Besinnung für Oktober und November
Foto: Mark Adler, Titelgestaltung: Theresa Röser
Liebe Leserin, lieber Leser, liebe Gemeinde,
wenn sich am Himmel ein Regenbogen zeigt, dann schaue ich gebannt hin. Der Regen ist vorüber, die Sonne kommt und der Himmel glitzert in allen Farben. Und schön ist es, wenn sich dann ein deutlicher Bogen über den ganzen Himmel spannt. Das fasziniert. Und ich glaube nicht nur mir, sondern ganz vielen Menschen geht da das Herz auf.
Umstritten ist der Regenbogen allerdings als Fahne. Steht die Fahne für Frieden – wie deutlich erkennbar durch den Schriftzug „Peace“ mitunter –, dann erscheint mir auch da die Zustimmung hoch zu sein. Denn Frieden ersehnen die meisten von uns.
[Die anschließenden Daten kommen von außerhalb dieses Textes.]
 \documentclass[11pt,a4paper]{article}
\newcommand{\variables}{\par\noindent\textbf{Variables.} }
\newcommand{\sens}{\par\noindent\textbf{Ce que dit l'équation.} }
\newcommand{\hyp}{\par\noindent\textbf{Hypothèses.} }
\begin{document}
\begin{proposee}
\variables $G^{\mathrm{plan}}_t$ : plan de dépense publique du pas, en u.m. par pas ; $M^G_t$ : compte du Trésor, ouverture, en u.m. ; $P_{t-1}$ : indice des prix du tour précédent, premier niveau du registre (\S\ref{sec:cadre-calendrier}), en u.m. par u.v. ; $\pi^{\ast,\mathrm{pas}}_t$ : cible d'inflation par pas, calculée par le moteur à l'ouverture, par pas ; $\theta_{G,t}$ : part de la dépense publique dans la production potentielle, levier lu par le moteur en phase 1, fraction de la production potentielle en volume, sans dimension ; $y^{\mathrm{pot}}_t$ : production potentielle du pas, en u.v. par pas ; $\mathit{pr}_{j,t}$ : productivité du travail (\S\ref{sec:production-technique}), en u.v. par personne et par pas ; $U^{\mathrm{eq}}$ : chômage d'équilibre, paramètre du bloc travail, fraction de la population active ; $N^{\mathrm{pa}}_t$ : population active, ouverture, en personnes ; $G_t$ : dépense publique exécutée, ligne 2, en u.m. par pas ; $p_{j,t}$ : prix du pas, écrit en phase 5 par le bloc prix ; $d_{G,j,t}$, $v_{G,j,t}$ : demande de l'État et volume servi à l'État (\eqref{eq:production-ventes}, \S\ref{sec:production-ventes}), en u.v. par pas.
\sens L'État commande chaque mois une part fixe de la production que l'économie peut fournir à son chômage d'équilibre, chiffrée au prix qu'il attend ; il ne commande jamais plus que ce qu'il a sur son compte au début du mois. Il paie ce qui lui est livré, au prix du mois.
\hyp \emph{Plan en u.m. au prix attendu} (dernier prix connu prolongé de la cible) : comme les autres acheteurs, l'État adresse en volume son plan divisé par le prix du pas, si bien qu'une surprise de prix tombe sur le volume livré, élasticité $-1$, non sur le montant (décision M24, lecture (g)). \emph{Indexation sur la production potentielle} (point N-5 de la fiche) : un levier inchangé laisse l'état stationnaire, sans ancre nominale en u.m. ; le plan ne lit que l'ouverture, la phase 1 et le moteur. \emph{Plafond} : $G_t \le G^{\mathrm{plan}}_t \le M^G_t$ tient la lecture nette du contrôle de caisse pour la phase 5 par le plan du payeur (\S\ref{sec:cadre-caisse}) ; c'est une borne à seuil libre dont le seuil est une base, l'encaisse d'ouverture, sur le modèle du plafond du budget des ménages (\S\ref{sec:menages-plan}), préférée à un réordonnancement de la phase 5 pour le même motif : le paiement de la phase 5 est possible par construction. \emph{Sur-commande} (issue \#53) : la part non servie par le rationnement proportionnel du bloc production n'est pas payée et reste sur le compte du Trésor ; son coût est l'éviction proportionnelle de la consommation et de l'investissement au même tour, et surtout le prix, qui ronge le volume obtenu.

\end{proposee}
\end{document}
Wird die Fahne jedoch als Zeichen für Vielfalt und Buntheit gesehen, auch der Vielfalt sexueller Orientierungen und Identitäten, dann geht mitunter der Kampf los. Es geht um Freiheit und manche meinen, diese Freiheit beschränken zu wollen. Wie der Kampf, ob die Armbinde beim Fußball regenbogenfarben sein darf oder verboten werden soll. Manche sehen hier einen Kampf, an dem gar Europa zugrunde gehen könnte. Unversöhnlich prallen „Weltanschauungen“ aufeinander. Wie ein „Krieg“ in den Köpfen. So wie es jeder reale Krieg auch zu werden droht: ein Krieg in den Köpfen, der lange nachwirkt. Unversöhnlich über Jahre, Jahrzehnte oder gar Generationen bleiben dann entstandene Gräben oft bestehen.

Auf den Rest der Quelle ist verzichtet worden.